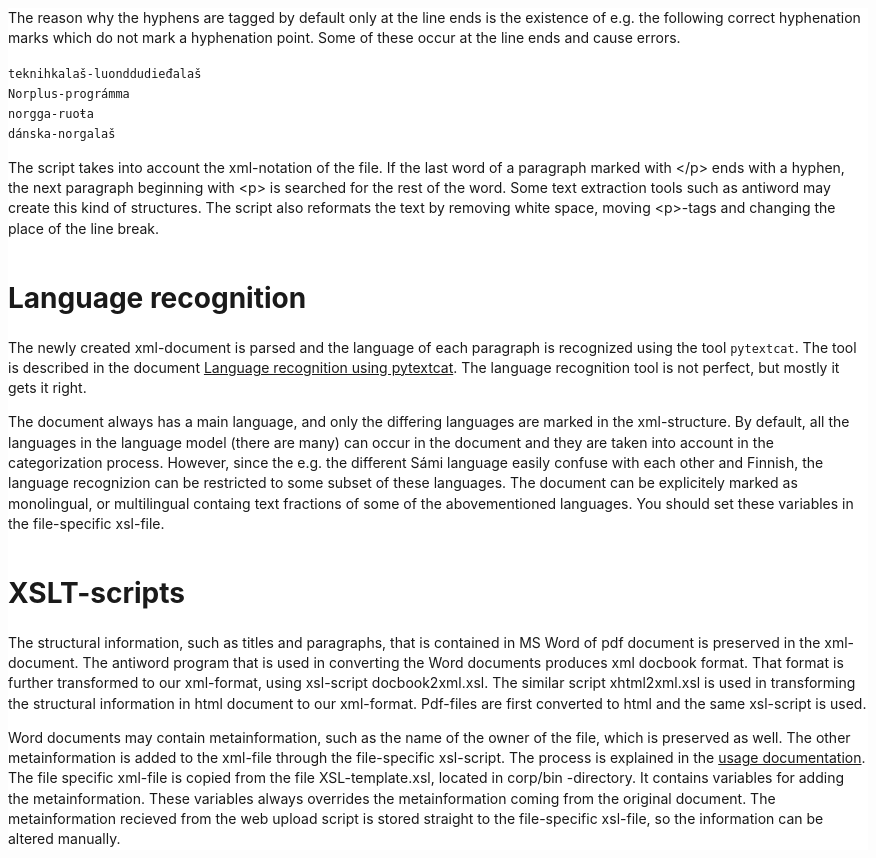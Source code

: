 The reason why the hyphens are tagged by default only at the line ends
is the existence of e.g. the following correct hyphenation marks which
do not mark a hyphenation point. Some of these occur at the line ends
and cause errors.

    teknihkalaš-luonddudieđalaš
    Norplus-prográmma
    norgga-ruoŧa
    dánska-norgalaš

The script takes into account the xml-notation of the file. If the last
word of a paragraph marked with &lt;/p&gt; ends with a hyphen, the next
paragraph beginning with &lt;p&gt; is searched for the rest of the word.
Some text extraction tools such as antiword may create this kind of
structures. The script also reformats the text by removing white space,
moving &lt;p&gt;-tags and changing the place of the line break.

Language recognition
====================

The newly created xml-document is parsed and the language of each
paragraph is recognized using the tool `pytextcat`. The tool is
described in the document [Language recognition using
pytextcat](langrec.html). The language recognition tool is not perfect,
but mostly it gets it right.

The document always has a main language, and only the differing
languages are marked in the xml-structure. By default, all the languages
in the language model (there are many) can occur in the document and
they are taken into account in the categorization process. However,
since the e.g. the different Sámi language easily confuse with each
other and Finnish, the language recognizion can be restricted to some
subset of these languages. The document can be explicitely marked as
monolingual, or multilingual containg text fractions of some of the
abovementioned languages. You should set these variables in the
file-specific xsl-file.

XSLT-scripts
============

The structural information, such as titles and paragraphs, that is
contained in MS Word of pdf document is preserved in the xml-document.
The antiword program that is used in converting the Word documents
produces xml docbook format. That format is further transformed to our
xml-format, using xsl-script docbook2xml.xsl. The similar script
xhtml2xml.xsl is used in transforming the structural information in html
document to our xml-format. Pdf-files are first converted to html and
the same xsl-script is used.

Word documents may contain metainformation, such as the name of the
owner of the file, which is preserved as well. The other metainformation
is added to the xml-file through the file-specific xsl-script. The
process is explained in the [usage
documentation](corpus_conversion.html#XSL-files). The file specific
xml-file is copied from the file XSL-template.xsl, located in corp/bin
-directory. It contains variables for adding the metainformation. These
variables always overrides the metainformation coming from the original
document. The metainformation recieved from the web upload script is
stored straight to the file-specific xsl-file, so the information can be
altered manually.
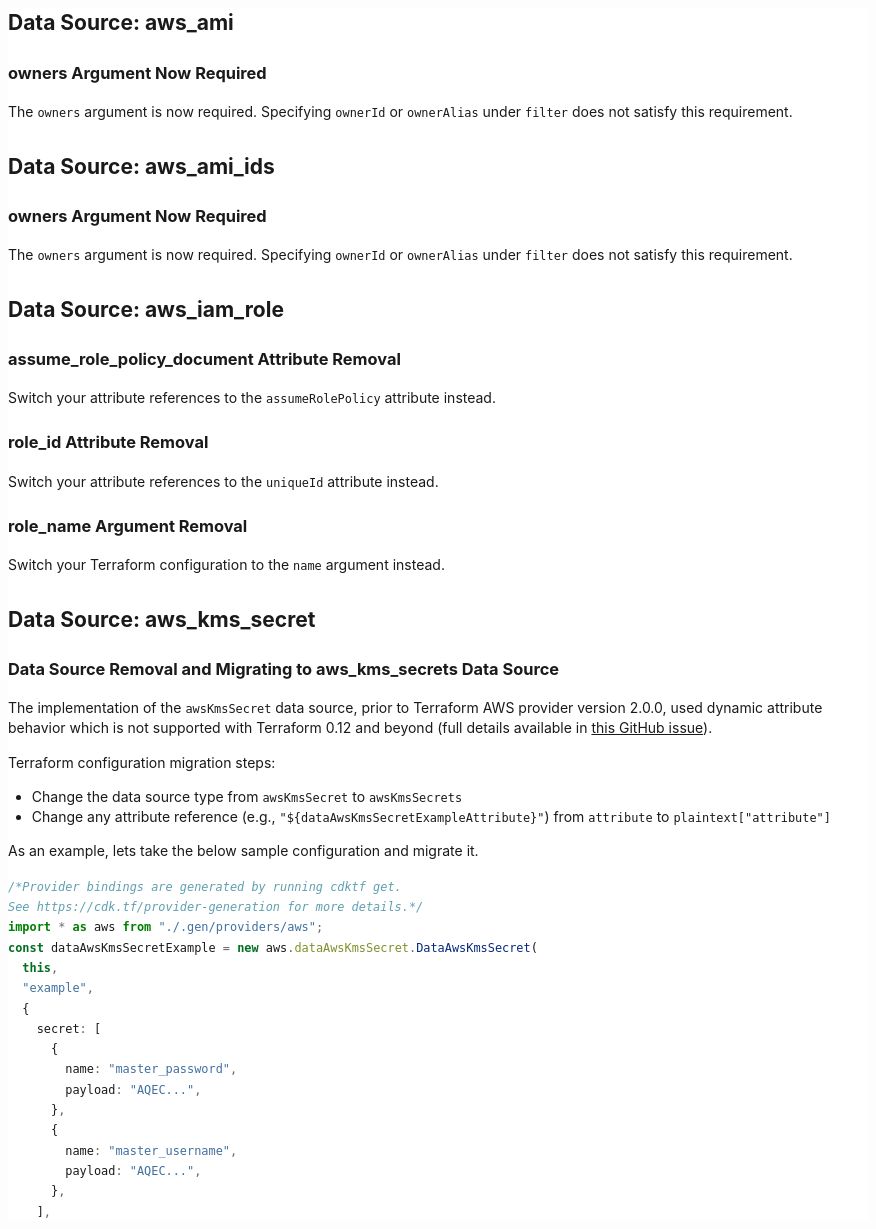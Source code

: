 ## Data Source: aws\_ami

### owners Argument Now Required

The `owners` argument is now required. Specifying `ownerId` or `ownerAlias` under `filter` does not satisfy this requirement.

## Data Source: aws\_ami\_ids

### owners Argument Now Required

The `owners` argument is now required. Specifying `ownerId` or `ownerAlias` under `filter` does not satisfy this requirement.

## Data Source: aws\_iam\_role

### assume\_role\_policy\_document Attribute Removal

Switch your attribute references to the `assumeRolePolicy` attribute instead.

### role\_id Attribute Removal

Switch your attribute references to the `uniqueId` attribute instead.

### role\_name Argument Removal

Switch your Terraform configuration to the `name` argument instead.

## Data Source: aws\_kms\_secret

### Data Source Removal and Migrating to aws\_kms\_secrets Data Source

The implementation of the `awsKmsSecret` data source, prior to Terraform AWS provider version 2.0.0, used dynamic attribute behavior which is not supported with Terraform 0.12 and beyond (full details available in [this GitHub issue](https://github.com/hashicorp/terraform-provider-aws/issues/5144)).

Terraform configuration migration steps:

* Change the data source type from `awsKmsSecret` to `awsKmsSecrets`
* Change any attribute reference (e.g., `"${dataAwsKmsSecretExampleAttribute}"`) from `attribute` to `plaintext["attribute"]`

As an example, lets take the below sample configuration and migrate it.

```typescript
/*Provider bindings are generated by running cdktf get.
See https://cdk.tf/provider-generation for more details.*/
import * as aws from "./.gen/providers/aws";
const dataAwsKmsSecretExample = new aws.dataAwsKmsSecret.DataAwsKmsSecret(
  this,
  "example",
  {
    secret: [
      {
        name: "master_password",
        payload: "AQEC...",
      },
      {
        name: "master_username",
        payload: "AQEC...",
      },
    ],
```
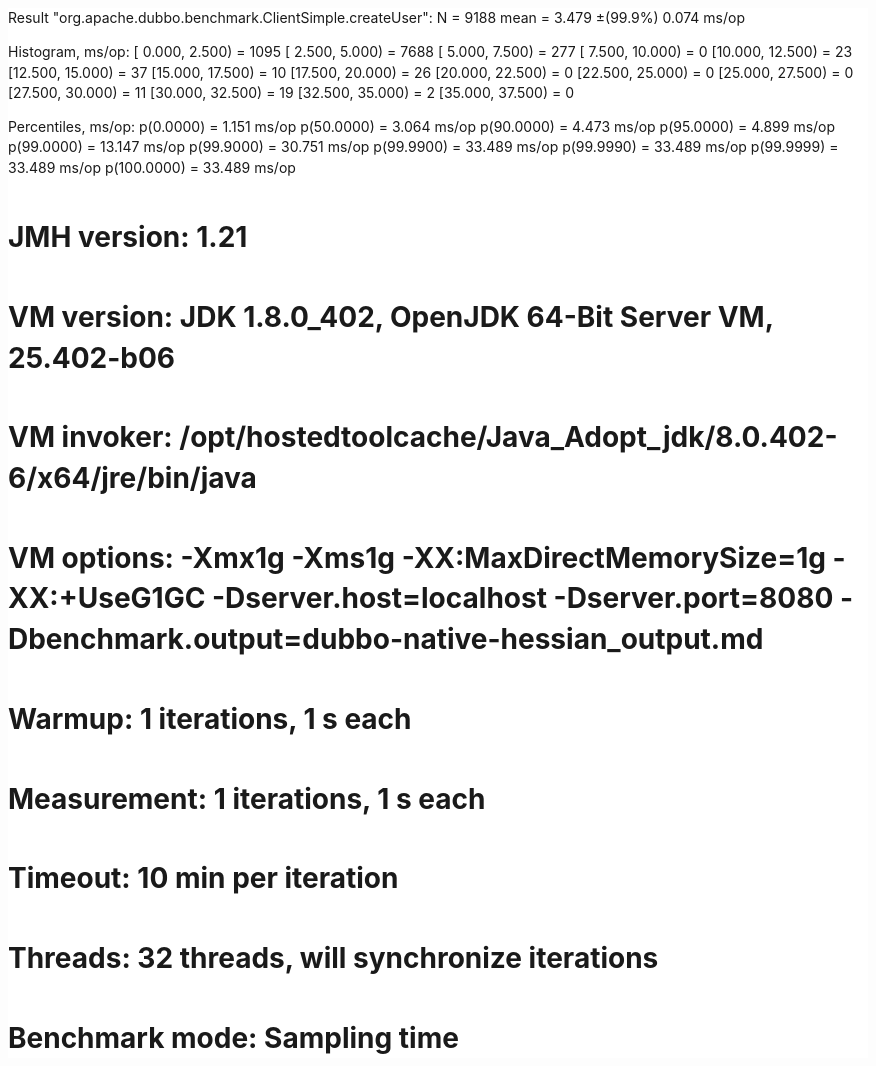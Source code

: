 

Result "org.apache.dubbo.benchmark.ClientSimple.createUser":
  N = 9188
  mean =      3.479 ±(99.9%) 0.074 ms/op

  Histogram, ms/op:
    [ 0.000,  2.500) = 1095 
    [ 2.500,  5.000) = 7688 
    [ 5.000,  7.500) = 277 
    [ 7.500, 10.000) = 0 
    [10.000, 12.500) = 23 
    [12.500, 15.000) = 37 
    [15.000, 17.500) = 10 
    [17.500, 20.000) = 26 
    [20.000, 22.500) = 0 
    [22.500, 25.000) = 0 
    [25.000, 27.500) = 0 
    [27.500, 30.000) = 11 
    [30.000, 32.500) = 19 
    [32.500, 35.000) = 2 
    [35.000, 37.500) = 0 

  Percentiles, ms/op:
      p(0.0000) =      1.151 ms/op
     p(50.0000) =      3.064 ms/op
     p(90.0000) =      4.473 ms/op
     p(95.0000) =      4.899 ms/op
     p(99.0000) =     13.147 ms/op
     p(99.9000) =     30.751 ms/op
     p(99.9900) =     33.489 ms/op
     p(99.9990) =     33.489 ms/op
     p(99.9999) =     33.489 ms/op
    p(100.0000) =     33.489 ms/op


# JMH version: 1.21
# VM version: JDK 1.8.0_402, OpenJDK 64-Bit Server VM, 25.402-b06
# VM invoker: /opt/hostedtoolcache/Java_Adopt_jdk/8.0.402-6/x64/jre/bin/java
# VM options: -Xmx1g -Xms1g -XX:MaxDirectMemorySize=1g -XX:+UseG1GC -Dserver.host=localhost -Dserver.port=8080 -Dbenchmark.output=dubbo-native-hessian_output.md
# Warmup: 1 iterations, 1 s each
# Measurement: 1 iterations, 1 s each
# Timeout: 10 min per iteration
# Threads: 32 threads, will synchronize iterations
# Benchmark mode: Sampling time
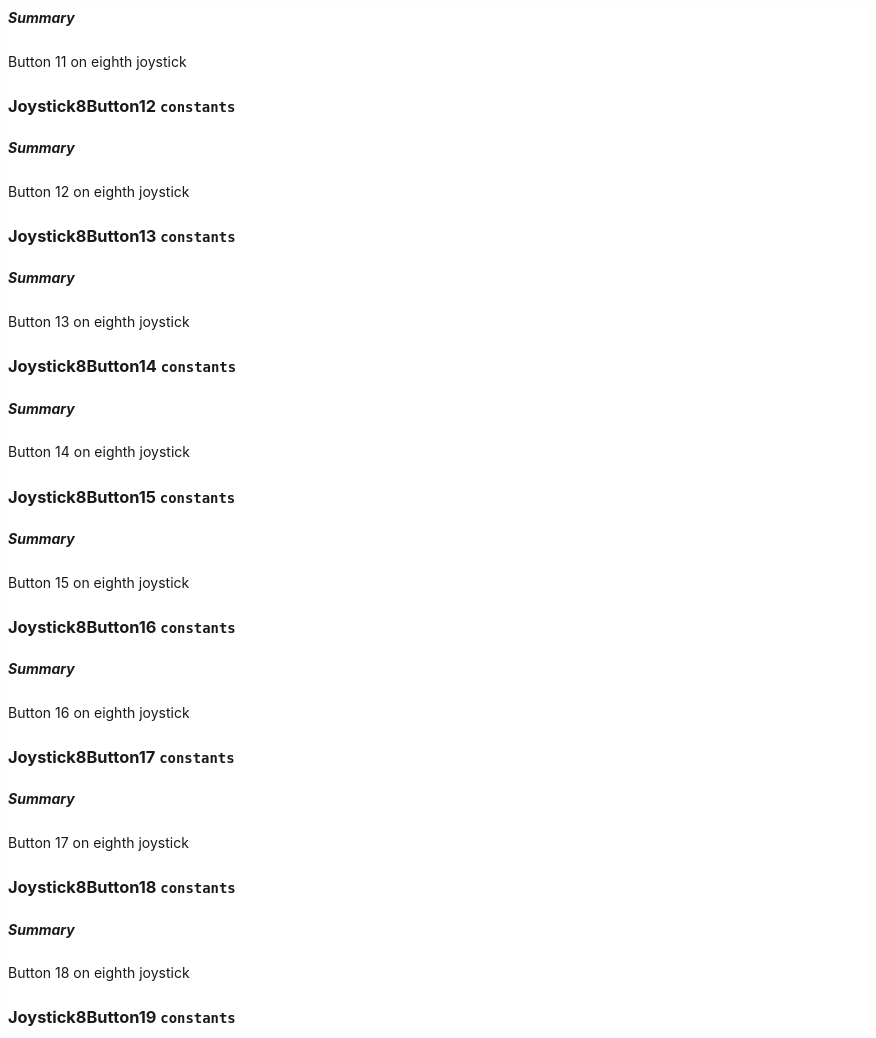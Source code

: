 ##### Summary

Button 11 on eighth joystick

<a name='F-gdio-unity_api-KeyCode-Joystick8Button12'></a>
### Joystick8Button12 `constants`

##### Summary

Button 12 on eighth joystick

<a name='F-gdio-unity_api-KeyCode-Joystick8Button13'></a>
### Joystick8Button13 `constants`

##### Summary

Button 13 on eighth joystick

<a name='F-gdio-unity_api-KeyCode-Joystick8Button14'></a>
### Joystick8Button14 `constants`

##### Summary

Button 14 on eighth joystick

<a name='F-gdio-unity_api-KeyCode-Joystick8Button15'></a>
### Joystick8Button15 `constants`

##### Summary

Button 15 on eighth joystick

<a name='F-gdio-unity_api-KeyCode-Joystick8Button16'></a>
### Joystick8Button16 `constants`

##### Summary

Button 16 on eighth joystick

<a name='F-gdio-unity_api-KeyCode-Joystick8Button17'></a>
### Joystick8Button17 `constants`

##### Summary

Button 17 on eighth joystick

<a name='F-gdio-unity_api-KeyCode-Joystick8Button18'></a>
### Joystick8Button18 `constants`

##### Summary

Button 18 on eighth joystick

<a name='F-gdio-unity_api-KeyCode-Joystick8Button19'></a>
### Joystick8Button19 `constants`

--------------------------------

About this task: From the data above, return every line from the line that has "[12.500, 15.000) = 37" up to and including the line that has "# Warmup: 1 iterations, 1 s each", exactly.

Output of the exercise:
    [12.500, 15.000) = 37 
    [15.000, 17.500) = 10 
    [17.500, 20.000) = 26 
    [20.000, 22.500) = 0 
    [22.500, 25.000) = 0 
    [25.000, 27.500) = 0 
    [27.500, 30.000) = 11 
    [30.000, 32.500) = 19 
    [32.500, 35.000) = 2 
    [35.000, 37.500) = 0 

  Percentiles, ms/op:
      p(0.0000) =      1.151 ms/op
     p(50.0000) =      3.064 ms/op
     p(90.0000) =      4.473 ms/op
     p(95.0000) =      4.899 ms/op
     p(99.0000) =     13.147 ms/op
     p(99.9000) =     30.751 ms/op
     p(99.9900) =     33.489 ms/op
     p(99.9990) =     33.489 ms/op
     p(99.9999) =     33.489 ms/op
    p(100.0000) =     33.489 ms/op


# JMH version: 1.21
# VM version: JDK 1.8.0_402, OpenJDK 64-Bit Server VM, 25.402-b06
# VM invoker: /opt/hostedtoolcache/Java_Adopt_jdk/8.0.402-6/x64/jre/bin/java
# VM options: -Xmx1g -Xms1g -XX:MaxDirectMemorySize=1g -XX:+UseG1GC -Dserver.host=localhost -Dserver.port=8080 -Dbenchmark.output=dubbo-native-hessian_output.md
# Warmup: 1 iterations, 1 s each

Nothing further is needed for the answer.